- **Your instructions**: Using the records below, find how many lines hold the word "mobile" and reply with only that number.

(Saved entries)
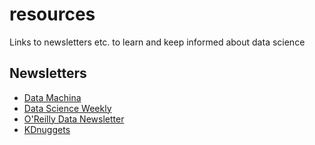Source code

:# resources
Links to newsletters etc. to learn and keep informed about data science

## Newsletters
- [Data Machina](http://datamachina.com)
- [Data Science Weekly](http://www.datascienceweekly.com)
- [O'Reilly Data Newsletter](http://www.oreilly.com/data/newsletter.html)
- [KDnuggets](http://www.kdnuggets.com)
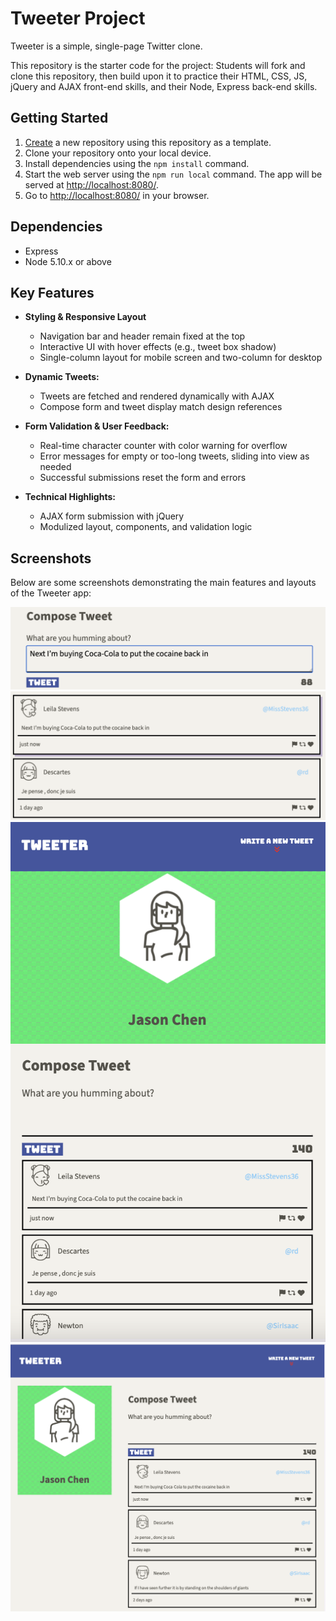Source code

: # Tweeter Project

Tweeter is a simple, single-page Twitter clone.

This repository is the starter code for the project: Students will fork and clone this repository, then build upon it to practice their HTML, CSS, JS, jQuery and AJAX front-end skills, and their Node, Express back-end skills.

## Getting Started

1. [Create](https://docs.github.com/en/repositories/creating-and-managing-repositories/creating-a-repository-from-a-template) a new repository using this repository as a template.
2. Clone your repository onto your local device.
3. Install dependencies using the `npm install` command.
3. Start the web server using the `npm run local` command. The app will be served at <http://localhost:8080/>.
4. Go to <http://localhost:8080/> in your browser.

## Dependencies

- Express
- Node 5.10.x or above

## Key Features

- **Styling & Responsive Layout** 
  - Navigation bar and header remain fixed at the top
  - Interactive UI with hover effects (e.g., tweet box shadow)
  - Single-column layout for mobile screen and two-column for desktop

- **Dynamic Tweets:**  
  - Tweets are fetched and rendered dynamically with AJAX
  - Compose form and tweet display match design references

- **Form Validation & User Feedback:**  
  - Real-time character counter with color warning for overflow
  - Error messages for empty or too-long tweets, sliding into view as needed
  - Successful submissions reset the form and errors

- **Technical Highlights:**  
  - AJAX form submission with jQuery
  - Modulized layout, components, and validation logic

## Screenshots

Below are some screenshots demonstrating the main features and layouts of the Tweeter app:

!["Screenshot of tweet compose box"](https://github.com/Delnir1908/Tweeter/blob/master/docs/screenshot%20of%20tweet-compose%20box%20copy.png)
!["Screenshot of tweets display"](https://github.com/Delnir1908/Tweeter/blob/master/docs/screenshot%20of%20tweet%20display%20copy.png)
!["Screenshot of mobile layout"](https://github.com/Delnir1908/Tweeter/blob/master/docs/screenshot%20of%20mobile%20display%20copy.png)
!["Screenshot of desktop layout"](https://github.com/Delnir1908/Tweeter/blob/master/docs/screenshot%20of%20desktop%20display%20copy.png)


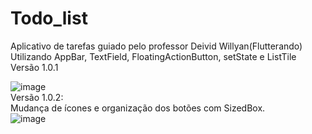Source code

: # Todo_list
Aplicativo de tarefas guiado pelo professor Deivid Willyan(Flutterando)  
Utilizando AppBar, TextField, FloatingActionButton, setState e ListTile  
Versão 1.0.1

![image](https://user-images.githubusercontent.com/73318684/140003670-ca03907a-f083-469f-b3e4-6f6574fd522e.png)  
Versão 1.0.2:  
Mudança de ícones e organização dos botões com SizedBox.  
![image](https://user-images.githubusercontent.com/73318684/140627630-66abc995-d5e3-47df-b1cb-ed2e2b655d2e.png)


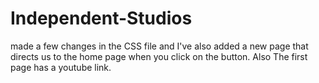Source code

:# Independent-Studios

made a few changes in the CSS file and I've also added a new page that 
directs us to the home page when you click on the button. Also The first page has a youtube link.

- **Reply**: 2